Il messaggio del governo Meloni, nei suoi primi 100 giorni

di Tendenza internazionalista rivoluzionaria

Gli uccelli interno asini 10 1536x1128“Spread, borsa, economia, l’Italia è più solida e in salute di quanto si voglia far credere”: così la Meloni ha voluto salutare i primi cento giorni del suo governo. Se per Italia si intende il mondo del capitale, gli interessi dei capitalisti, chi può darle torto? C’è però un’altra faccia di questo galleggiamento della borghesia italiana: è lo sprofondamento dell’altra Italia, del mondo del lavoro salariato dove in questi mesi si sono toccati record di morti sul lavoro, c’è stato un pesante taglio dei salari per l’inflazione più alta da 40 anni in qua, sono ulteriormente cresciute precarietà e povertà. E sui luoghi di lavoro il dispotismo padronale si è fatto ancora più aggressivo, incoraggiato ad andar giù duro dal nuovo esecutivo che si è impegnato a “non disturbare chi produce”, cioè chi sfrutta i produttori reali.

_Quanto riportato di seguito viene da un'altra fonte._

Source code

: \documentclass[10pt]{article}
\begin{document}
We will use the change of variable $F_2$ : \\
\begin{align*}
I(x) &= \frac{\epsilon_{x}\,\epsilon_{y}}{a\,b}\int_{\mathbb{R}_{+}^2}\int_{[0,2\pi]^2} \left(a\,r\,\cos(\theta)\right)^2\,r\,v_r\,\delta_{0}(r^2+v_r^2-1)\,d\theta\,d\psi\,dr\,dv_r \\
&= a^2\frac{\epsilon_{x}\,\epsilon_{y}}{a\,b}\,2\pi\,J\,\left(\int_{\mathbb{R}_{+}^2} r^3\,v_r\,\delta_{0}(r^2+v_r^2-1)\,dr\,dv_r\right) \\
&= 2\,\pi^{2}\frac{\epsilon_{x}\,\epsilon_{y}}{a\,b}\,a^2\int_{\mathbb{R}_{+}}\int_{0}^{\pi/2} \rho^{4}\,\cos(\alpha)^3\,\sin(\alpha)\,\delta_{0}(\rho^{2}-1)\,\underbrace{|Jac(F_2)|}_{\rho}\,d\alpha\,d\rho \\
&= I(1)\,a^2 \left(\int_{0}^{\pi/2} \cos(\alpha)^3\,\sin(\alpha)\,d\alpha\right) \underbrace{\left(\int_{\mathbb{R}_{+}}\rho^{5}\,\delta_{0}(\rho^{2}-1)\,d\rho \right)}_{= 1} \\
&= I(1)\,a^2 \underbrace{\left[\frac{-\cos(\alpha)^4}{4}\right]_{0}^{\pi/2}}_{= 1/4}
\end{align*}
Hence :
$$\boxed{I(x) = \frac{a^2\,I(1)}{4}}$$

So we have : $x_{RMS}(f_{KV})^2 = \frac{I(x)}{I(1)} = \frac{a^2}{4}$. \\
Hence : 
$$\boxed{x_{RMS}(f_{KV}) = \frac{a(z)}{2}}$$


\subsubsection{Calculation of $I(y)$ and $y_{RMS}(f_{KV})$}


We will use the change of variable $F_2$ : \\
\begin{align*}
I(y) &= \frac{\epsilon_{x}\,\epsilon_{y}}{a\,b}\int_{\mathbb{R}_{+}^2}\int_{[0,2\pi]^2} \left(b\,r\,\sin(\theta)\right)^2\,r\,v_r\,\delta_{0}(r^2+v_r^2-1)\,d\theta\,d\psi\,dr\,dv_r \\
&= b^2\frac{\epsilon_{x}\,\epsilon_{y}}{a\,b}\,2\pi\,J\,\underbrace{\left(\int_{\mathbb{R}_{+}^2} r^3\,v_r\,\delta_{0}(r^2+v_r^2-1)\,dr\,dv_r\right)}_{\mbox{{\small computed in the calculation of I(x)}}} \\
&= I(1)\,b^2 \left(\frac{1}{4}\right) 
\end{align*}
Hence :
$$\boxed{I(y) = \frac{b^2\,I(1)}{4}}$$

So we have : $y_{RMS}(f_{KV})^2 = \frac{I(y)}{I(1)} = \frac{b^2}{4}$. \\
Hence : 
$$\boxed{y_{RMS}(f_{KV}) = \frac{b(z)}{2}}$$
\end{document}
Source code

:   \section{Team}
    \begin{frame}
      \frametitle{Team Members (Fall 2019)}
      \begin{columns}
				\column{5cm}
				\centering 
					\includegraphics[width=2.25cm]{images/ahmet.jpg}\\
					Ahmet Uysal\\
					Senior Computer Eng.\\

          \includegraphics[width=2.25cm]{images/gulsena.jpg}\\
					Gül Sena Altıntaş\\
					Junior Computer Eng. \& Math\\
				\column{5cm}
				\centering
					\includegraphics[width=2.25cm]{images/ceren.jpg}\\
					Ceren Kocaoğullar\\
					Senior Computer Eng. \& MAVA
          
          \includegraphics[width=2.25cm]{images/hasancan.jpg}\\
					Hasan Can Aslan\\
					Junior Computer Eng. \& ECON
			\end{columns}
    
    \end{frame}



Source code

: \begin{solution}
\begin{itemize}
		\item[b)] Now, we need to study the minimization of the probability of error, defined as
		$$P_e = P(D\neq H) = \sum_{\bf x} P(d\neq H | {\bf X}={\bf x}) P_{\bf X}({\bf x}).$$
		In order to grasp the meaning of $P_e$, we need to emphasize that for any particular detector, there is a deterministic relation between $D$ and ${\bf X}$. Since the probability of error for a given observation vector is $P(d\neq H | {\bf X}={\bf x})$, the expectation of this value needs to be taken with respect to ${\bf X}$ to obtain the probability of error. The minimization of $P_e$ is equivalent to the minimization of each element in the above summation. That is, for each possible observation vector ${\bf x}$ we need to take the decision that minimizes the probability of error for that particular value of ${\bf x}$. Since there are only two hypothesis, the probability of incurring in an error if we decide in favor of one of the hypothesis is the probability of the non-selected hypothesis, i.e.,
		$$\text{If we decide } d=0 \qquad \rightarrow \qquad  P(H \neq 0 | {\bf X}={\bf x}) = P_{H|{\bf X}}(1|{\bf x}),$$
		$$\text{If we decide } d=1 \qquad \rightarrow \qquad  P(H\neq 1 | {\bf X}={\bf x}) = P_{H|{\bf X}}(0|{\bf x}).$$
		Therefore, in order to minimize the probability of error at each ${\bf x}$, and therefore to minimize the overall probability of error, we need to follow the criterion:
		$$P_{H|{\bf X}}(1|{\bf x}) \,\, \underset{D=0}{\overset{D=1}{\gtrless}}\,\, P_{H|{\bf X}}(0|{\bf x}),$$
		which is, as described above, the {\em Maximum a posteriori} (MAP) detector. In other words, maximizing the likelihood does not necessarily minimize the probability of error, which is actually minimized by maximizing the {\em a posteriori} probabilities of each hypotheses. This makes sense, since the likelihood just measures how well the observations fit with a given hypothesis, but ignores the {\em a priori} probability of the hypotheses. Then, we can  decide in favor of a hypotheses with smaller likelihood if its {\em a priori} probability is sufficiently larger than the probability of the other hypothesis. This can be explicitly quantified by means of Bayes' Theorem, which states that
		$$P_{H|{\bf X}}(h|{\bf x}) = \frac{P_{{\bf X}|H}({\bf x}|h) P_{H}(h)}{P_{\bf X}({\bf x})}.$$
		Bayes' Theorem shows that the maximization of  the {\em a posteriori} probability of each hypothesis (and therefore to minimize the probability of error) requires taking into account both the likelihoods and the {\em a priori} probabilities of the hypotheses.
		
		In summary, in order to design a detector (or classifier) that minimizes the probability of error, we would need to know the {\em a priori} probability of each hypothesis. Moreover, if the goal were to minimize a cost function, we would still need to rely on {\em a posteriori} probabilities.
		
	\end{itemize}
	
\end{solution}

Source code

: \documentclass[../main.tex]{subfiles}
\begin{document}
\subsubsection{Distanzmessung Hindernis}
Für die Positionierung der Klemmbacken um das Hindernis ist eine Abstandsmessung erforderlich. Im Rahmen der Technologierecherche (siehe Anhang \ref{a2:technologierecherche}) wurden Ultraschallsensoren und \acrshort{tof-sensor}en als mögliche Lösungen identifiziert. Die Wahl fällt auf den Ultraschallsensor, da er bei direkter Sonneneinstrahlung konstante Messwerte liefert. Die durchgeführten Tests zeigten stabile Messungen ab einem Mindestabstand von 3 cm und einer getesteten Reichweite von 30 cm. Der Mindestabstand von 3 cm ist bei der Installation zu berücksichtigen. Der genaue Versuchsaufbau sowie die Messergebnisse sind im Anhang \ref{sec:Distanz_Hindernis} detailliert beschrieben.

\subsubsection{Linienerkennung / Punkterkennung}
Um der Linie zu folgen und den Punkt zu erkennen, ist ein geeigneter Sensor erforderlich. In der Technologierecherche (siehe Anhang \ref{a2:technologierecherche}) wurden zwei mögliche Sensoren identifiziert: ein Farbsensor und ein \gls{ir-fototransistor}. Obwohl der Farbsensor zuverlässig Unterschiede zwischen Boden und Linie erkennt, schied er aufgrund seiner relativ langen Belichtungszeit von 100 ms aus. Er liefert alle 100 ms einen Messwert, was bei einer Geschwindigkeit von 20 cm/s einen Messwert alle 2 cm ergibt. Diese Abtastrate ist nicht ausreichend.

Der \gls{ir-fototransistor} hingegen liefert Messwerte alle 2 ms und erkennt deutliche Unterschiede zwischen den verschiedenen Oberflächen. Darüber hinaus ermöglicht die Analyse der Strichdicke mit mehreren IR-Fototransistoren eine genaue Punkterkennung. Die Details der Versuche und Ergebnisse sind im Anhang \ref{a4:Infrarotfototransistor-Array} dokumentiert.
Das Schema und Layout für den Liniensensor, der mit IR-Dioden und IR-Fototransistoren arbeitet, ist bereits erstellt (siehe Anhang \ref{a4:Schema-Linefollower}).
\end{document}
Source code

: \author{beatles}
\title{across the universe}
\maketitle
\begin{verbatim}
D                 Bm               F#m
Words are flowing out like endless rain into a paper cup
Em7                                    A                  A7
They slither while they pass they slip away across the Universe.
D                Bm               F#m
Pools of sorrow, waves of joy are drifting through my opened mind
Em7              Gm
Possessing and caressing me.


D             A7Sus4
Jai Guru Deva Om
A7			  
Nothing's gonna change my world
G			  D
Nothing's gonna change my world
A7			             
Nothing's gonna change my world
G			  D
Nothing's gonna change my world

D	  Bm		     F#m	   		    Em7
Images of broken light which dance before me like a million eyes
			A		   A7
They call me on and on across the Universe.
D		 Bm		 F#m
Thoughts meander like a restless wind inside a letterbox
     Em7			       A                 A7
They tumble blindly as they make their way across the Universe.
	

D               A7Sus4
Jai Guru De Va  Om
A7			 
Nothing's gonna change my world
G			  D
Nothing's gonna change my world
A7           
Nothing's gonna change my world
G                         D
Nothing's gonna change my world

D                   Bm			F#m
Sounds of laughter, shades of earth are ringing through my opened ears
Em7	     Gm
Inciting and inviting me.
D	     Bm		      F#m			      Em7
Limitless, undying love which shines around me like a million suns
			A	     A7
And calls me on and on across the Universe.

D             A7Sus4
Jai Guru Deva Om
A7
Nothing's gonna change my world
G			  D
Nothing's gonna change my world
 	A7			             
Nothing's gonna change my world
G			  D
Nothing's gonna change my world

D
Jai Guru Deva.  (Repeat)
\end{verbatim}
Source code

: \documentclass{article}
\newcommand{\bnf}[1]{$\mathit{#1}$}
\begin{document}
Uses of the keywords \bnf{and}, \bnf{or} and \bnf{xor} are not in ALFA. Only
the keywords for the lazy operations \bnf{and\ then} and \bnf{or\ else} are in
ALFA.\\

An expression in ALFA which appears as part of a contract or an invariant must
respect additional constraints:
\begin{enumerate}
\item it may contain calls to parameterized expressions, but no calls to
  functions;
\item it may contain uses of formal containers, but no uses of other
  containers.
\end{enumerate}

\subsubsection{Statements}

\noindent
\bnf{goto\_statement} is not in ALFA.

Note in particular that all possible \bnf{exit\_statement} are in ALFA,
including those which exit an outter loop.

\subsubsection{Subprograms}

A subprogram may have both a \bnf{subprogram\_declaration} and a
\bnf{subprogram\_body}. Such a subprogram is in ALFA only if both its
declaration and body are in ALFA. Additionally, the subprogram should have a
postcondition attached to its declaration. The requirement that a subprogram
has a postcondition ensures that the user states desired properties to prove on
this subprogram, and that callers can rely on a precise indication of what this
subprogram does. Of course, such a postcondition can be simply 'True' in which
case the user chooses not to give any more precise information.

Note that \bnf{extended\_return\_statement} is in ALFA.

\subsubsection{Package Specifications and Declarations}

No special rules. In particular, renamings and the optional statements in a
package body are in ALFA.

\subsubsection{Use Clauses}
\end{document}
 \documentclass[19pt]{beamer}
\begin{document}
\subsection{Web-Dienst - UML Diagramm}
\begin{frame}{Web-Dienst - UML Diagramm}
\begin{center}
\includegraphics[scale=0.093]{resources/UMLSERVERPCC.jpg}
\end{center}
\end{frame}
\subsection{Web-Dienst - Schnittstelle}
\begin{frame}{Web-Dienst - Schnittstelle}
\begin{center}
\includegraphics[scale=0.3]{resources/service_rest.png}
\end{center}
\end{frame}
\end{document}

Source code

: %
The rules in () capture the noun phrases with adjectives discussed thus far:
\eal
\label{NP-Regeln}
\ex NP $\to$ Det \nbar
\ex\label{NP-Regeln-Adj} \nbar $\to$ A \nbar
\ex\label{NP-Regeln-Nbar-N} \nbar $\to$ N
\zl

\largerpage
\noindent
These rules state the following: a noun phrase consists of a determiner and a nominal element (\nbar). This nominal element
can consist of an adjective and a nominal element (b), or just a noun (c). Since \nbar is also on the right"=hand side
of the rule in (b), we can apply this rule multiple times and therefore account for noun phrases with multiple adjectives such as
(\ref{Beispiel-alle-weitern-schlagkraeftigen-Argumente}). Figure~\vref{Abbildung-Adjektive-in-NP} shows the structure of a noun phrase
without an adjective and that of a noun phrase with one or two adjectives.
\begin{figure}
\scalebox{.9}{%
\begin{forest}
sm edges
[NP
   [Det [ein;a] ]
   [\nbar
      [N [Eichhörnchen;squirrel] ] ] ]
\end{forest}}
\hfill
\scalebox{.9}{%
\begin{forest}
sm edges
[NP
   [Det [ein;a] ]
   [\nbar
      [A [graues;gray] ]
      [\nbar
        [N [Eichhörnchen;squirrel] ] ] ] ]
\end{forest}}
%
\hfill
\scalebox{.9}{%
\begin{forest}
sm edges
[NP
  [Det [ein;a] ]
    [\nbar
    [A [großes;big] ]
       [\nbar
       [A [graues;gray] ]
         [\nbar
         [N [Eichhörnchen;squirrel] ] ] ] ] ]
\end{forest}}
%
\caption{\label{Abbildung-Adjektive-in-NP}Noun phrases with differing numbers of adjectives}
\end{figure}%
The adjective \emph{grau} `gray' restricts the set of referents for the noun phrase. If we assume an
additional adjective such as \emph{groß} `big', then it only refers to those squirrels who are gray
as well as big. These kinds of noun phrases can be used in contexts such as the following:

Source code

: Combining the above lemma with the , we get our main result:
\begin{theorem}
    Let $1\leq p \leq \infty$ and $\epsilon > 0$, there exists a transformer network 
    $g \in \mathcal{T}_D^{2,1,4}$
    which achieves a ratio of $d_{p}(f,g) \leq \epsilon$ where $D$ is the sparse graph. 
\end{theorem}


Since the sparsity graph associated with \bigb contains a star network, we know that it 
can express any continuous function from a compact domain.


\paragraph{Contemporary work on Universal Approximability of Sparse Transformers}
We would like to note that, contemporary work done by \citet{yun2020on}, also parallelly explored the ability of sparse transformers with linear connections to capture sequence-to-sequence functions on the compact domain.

Questo effetto si vede anche nella logistica, l’unico ambito della produzione in cui negli ultimi anni le forti lotte dei facchini immigrati organizzati nel SI Cobas hanno fatto arretrare il fronte padronale. Perfino gli scandali e le inchieste sui giri di evasione fiscale e contributiva che hanno coinvolto importanti filiere (Dhl e Brt su tutte), vengono usati strumentalmente dai padroni a proprio uso e consumo. Invece di porre fine una volta e per tutte al sistema degli appalti e dei subappalti, la strategia padronale è quella di andare verso il loro superamento formale, ma con l’obiettivo di imporre un balzo all’indietro della condizione operaia, con il ritorno a livelli salariali, di orario, normativi indecorosi, e l’azzeramento delle libertà sindacali – cancellando così un intero ciclo di lotte. Questa manovra troverà pane per i suoi denti, com’è accaduto alla FedEx. Ma intanto anche quella parte del padronato della logistica che aveva accettato di firmare accordi migliorativi di secondo livello affila le armi, contando sull’aiuto solerte di Cgil-Cisl-Uil, della magistratura e delle forze della repressione.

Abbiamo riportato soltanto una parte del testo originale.